Lively starred opposite Jason Clarke in psychological drama All I See Is You (2016), which premiered at the Toronto International Film Festival to mixed reviews. In 2018, Lively starred in the mystery-thriller A Simple Favor, alongside Anna Kendrick and Henry Golding, and directed by Paul Feig. The film was released on September 14 and Lively's performance was acclaimed. Variety wrote that "She has her moments .. many of them physical .. Lively's Emily is both repellent and irresistible." Lively next played the lead, a drug-addicted prostitute turned assassin, in The Rhythm Section, the film adaptation of the Mark Burnell novel of the same name, produced by Barbara Broccoli and Michael G. Wilson, and directed by Reed Morano. The film was released by Paramount Pictures on January 31, 2020. Variety noted Lively's performance as "display[ing] a realistic near-incompetence in the face of danger [that] makes her relatable in ways very few cinematic assassins have ever been."

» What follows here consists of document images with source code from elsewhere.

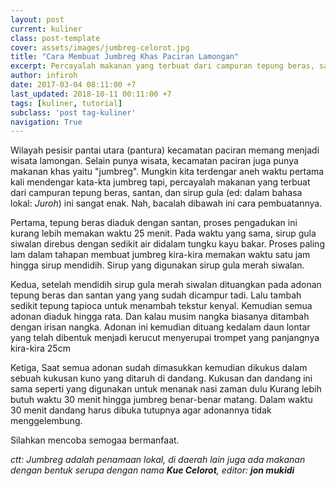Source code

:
 ```yaml
---
layout: post
current: kuliner
class: post-template
cover: assets/images/jumbreg-celorot.jpg
title: "Cara Membuat Jumbreg Khas Paciran Lamongan"
excerpt: Percayalah makanan yang terbuat dari campuran tepung beras, santan, dan sirup gula Juroh ini sangat enak.
author: infiroh
date: 2017-03-04 08:11:00 +7
last_updated: 2018-10-11 00:11:00 +7
tags: [kuliner, tutorial]
subclass: 'post tag-kuliner'
navigation: True
---
```


Wilayah pesisir pantai utara (pantura) kecamatan paciran memang menjadi wisata lamongan. Selain punya wisata, kecamatan paciran juga punya makanan khas yaitu "jumbreg". Mungkin kita terdengar aneh waktu pertama kali mendengar kata-kta jumbreg tapi, percayalah makanan yang terbuat dari campuran tepung beras, santan, dan sirup gula (ed: dalam bahasa lokal: _Juroh_) ini sangat enak. Nah, bacalah dibawah ini cara pembuatannya.

Pertama, tepung beras diaduk dengan santan, proses pengadukan ini kurang lebih memakan waktu 25 menit. Pada waktu yang sama, sirup gula siwalan direbus dengan sedikit air didalam tungku kayu bakar. Proses paling lam dalam tahapan membuat jumbreg kira-kira memakan waktu satu jam hingga sirup mendidih. Sirup yang digunakan sirup gula merah siwalan.

Kedua, setelah mendidih sirup gula merah siwalan dituangkan pada adonan tepung beras dan santan yang yang sudah dicampur tadi. Lalu tambah sedikit tepung tapioca untuk menambah tekstur kenyal. Kemudian semua adonan diaduk hingga rata. Dan kalau musim nangka biasanya ditambah dengan irisan nangka. Adonan ini kemudian dituang kedalam daun lontar yang telah dibentuk menjadi kerucut menyerupai trompet yang panjangnya kira-kira 25cm

Ketiga, Saat semua adonan sudah dimasukkan kemudian dikukus dalam sebuah kukusan kuno yang ditaruh di dandang. Kukusan dan dandang ini sama seperti yang digunakan untuk menanak nasi zaman dulu Kurang lebih butuh waktu 30 menit hingga jumbreg benar-benar matang. Dalam waktu 30 menit dandang harus dibuka tutupnya agar adonannya tidak menggelembung.

Silahkan mencoba semogaa bermanfaat.

_ctt: Jumbreg adalah penamaan lokal, di daerah lain juga ada makanan dengan bentuk serupa dengan nama **Kue Celorot**, editor: **jon mukidi**_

In May 2021, it was announced that Lively will star in Lady Killer as the lead character, Josie Schuller. Lively made her directorial debut as the co-writer and director of the music video for Taylor Swift's song "I Bet You Think About Me" featuring American singer-songwriter Chris Stapleton, released on November 15, 2021, from Swift's re-recorded album Red (Taylor's Version) (2021). In April 2022, it was announced Lively would make her feature directing debut with an adaptation of the graphic novel Seconds by Bryan Lee O'Malley, with Edgar Wright writing the screenplay and producing. In January 2023, it was announced that Lively will star in the movie adaptation of Colleen Hoover's novel It Ends with Us as the lead character, Lily Bloom.

Other ventures

Betty Buzz
In 2021, Lively launched Betty Buzz, a line of non-alcoholic drink mixers.

Celebrity homemaker
Lively describes herself as a "foodie and cook", and has said Martha Stewart is her "idol". She is also a fan of Nigella Lawson's work. In 2008, Lively baked a cake with Stewart during an episode of The Martha Stewart Show. In 2009, Lively stated that she "hoped one day to have an interior decorating company", citing her love for antiques and fascination with "colors and textures and layering things". In 2010, she attended a tailor-made workshop at Le Cordon Bleu in Paris, and has spoken of her desire to return to the culinary school for further instruction.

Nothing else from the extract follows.